Yapılan düzenlemelerde, özellikle bono tarafının önemli olduğunun altını çizen Yazgan ”Bunun vadesi ve getirisi belli olmadan kur üzerinde bir etkisi olup olmayacağını söylemek mümkün değil. Bononun getirisine bağlı olarak orada bir etki görülmesi mümkün” dedi.

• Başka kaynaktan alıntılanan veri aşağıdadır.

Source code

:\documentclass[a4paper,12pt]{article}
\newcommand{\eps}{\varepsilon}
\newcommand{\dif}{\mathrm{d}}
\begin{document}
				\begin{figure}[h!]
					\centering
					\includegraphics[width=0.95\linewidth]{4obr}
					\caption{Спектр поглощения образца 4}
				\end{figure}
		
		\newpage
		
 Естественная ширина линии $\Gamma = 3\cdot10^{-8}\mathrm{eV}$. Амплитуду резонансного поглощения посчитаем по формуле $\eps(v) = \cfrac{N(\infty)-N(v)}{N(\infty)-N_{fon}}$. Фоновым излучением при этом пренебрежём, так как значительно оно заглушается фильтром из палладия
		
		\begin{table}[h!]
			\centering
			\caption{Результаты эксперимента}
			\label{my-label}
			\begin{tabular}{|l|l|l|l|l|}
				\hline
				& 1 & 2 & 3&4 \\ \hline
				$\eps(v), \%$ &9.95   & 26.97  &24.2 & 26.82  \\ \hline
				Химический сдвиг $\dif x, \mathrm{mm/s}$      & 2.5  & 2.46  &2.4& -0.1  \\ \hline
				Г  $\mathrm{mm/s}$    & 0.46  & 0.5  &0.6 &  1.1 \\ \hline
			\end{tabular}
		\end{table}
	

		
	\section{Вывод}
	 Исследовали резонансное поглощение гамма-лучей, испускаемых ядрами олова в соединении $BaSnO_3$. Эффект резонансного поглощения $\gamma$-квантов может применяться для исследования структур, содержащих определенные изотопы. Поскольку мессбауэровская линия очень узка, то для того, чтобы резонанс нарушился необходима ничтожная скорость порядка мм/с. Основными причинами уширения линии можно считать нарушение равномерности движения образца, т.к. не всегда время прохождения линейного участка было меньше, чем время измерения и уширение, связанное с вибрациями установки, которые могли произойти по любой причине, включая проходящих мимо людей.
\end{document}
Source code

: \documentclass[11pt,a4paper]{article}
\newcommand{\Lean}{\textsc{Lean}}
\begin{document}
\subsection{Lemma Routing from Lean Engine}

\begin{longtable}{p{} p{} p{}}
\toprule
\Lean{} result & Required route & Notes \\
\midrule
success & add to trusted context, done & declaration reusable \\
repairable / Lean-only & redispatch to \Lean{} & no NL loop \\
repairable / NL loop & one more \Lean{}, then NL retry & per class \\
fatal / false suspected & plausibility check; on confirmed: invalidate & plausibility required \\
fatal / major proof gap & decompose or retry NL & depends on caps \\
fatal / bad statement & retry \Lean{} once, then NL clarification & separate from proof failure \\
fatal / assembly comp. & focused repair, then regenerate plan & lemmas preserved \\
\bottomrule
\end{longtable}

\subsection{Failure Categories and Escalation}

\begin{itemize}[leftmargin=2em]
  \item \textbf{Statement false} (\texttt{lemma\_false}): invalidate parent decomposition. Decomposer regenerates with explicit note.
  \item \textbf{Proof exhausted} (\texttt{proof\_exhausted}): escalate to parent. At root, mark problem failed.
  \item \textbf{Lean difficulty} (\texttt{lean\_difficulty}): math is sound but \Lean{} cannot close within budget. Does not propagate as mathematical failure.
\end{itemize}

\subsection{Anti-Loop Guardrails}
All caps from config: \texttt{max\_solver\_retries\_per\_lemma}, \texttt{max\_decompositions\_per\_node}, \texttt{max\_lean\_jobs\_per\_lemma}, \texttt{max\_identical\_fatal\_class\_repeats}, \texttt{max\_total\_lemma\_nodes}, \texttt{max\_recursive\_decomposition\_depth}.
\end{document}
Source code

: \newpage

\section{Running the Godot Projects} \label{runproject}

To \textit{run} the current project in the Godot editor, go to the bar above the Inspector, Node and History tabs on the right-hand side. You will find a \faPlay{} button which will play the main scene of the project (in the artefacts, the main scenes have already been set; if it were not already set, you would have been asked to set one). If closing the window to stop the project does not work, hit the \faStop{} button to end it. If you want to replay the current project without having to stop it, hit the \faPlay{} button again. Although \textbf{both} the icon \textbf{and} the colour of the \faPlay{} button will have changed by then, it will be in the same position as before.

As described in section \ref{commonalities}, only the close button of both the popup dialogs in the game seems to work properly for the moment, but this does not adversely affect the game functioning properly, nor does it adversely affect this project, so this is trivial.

Yazgan “Düzenlemenin, piyasa faizleri üzerinde de yukarı doğru bir etkisi olacağını söyleyebiliriz. Zaten talebi engellemenizin başka bir yolu yok. Özellikle cari açıktan endişe ediyorsanız mutlaka bir şekilde sıkılaştırmaya gitmeniz gerekiyor, bu da faizler üzerinden olmak durumunda. Bu da, Merkez Bankası faizini değiştirmeden, dolaylı olarak bu politikayı devam ettirmek anlamına geliyor” şeklinde konuştu.
Yazgan yaptığı açıklamada “Bunların çok etkili olması biraz zor. KKM açıklandığında, ilk başta dövizi biraz aşağıya doğru çekti ve belli bir stabilite de sağladı. Buna karşın, sonrasında enflasyon kontrol altına alınamadığı için, dış faktörlerin de etkisiyle, beklenti çok bozulduğu için, KKM şu anda etkisini yitirdi. Tekrar aynı etkiyi yapabilmek için yeni bir enstrüman gerekiyordu. KKM açıklandığında, Merkez Bankası satış yaparak dövizi aşağıya çekti, buna karşın düzenleme kurun sabit kalmasında etkili oldu. Yüklü bir satış olmadan şu an yapılan düzenlemenin kuru o kadar aşağıya çekebilecek bir etkisi olduğunu düşünmüyorum; ama belli bir stabilite kazanması üzerinde etkisi olabilir” yorumunda bulundu.